--- START ---
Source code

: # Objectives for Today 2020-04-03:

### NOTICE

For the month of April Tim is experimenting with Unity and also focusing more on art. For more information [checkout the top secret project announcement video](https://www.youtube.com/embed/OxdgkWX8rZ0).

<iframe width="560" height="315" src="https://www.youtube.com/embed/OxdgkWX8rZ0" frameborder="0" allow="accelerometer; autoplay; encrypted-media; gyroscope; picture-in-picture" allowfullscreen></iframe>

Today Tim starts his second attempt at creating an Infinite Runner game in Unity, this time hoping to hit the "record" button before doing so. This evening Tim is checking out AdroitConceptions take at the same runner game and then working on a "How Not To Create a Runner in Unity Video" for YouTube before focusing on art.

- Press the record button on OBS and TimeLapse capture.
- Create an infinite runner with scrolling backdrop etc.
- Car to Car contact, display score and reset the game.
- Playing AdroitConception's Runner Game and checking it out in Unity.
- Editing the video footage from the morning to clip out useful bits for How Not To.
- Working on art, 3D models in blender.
--- END ---
# [Your instructions]
Go through the records above and return each line in which the word "checking" occurs.

# [Answer for this exercise]
Today Tim starts his second attempt at creating an Infinite Runner game in Unity, this time hoping to hit the "record" button before doing so. This evening Tim is checking out AdroitConceptions take at the same runner game and then working on a "How Not To Create a Runner in Unity Video" for YouTube before focusing on art.
- Playing AdroitConception's Runner Game and checking it out in Unity.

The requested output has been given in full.